**WHAT YOU ARE ASKED TO DO**
Go through the data from its first line and retype each line, stopping once the line containing "Graphics | Soundmind Graphics |" has been retyped.

**Data items**
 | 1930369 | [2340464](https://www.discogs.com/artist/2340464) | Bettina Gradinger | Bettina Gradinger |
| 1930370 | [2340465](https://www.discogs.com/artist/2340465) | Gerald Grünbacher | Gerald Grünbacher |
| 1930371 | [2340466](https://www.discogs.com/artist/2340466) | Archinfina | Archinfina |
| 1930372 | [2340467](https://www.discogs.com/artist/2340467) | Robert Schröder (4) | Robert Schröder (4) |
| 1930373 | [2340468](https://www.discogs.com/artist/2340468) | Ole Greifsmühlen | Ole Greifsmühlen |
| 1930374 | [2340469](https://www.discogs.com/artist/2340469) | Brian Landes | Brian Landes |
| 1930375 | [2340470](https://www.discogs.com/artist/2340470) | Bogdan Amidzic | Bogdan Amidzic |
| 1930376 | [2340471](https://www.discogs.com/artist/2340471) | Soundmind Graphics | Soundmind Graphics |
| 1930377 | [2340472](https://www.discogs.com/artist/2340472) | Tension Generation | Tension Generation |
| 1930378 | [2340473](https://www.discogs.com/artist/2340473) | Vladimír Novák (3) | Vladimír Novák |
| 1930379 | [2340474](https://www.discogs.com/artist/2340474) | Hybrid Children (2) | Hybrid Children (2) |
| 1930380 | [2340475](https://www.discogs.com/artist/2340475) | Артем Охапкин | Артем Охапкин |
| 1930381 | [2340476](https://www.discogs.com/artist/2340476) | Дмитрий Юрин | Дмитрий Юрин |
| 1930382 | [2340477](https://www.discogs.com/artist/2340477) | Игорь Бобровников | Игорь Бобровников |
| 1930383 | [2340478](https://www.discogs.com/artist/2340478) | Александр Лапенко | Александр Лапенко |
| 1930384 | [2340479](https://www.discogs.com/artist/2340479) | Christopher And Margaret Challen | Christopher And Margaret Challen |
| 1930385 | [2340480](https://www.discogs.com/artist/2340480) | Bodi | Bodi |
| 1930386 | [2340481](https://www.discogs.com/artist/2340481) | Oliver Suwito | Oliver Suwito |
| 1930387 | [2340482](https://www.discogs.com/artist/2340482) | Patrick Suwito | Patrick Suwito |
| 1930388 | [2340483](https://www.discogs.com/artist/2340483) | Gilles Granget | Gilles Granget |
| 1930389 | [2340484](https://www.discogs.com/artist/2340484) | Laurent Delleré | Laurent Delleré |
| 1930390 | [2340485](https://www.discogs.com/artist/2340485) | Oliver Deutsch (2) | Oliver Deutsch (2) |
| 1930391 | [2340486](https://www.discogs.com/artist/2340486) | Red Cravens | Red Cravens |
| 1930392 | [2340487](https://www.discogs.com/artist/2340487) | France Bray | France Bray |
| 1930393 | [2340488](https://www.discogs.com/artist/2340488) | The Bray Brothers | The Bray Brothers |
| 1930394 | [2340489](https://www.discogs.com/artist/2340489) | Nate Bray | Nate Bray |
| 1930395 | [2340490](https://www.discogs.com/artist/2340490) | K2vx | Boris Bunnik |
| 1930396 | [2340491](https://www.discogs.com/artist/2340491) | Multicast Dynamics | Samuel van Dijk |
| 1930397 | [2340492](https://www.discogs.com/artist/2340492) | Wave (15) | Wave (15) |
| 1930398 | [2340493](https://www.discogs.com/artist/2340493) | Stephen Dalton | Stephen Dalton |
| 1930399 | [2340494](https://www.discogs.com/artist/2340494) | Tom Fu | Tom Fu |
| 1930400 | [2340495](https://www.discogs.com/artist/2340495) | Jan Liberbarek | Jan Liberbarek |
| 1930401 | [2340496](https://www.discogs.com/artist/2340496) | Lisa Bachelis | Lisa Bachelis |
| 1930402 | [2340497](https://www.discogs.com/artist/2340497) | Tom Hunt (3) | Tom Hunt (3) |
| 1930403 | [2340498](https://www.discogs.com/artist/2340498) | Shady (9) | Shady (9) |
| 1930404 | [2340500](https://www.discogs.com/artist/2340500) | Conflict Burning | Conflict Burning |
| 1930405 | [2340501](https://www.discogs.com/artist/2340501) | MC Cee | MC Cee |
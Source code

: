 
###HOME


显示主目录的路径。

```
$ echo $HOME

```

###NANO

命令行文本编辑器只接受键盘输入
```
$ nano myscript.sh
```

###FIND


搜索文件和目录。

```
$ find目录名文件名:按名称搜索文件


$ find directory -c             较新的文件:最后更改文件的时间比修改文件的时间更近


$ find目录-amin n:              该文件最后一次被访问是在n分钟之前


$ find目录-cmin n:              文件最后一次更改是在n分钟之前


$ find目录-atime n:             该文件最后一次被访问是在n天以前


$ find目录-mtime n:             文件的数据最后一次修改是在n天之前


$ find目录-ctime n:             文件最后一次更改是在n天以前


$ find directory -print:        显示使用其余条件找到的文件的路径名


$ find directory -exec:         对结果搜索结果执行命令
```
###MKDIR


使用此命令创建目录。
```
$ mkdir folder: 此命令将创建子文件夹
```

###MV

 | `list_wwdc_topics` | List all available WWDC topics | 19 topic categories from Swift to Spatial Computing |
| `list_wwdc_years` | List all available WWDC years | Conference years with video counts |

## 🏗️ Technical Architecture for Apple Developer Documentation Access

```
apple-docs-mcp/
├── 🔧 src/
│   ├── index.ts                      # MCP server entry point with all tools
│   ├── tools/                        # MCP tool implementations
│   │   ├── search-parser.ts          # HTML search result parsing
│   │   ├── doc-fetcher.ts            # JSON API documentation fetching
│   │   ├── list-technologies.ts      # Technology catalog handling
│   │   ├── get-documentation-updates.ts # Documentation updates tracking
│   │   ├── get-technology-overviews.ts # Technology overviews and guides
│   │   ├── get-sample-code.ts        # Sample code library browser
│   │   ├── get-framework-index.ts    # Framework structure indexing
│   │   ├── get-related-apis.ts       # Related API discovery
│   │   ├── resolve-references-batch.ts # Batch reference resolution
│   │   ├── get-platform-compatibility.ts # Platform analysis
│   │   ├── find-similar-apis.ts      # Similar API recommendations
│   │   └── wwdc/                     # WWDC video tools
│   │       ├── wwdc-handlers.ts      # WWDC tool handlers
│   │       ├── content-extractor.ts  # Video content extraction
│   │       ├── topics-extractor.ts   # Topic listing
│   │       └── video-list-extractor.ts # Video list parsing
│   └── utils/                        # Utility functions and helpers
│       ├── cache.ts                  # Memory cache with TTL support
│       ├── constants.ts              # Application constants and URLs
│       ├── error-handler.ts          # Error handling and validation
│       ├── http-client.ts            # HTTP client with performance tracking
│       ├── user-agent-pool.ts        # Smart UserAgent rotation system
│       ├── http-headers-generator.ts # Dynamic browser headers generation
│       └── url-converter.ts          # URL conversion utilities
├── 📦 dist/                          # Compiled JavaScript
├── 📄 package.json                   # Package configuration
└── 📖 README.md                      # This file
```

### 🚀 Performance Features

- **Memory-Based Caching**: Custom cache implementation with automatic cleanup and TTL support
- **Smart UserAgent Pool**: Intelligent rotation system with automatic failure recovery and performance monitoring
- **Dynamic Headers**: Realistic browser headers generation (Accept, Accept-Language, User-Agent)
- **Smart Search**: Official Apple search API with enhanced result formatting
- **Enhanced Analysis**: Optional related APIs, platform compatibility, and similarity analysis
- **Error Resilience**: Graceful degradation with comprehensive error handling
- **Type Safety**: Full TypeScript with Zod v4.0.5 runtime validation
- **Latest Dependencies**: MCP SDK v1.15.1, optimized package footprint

**RESULT OF THIS TASK**
 | 1930369 | [2340464](https://www.discogs.com/artist/2340464) | Bettina Gradinger | Bettina Gradinger |
| 1930370 | [2340465](https://www.discogs.com/artist/2340465) | Gerald Grünbacher | Gerald Grünbacher |
| 1930371 | [2340466](https://www.discogs.com/artist/2340466) | Archinfina | Archinfina |
| 1930372 | [2340467](https://www.discogs.com/artist/2340467) | Robert Schröder (4) | Robert Schröder (4) |
| 1930373 | [2340468](https://www.discogs.com/artist/2340468) | Ole Greifsmühlen | Ole Greifsmühlen |
| 1930374 | [2340469](https://www.discogs.com/artist/2340469) | Brian Landes | Brian Landes |
| 1930375 | [2340470](https://www.discogs.com/artist/2340470) | Bogdan Amidzic | Bogdan Amidzic |
| 1930376 | [2340471](https://www.discogs.com/artist/2340471) | Soundmind Graphics | Soundmind Graphics |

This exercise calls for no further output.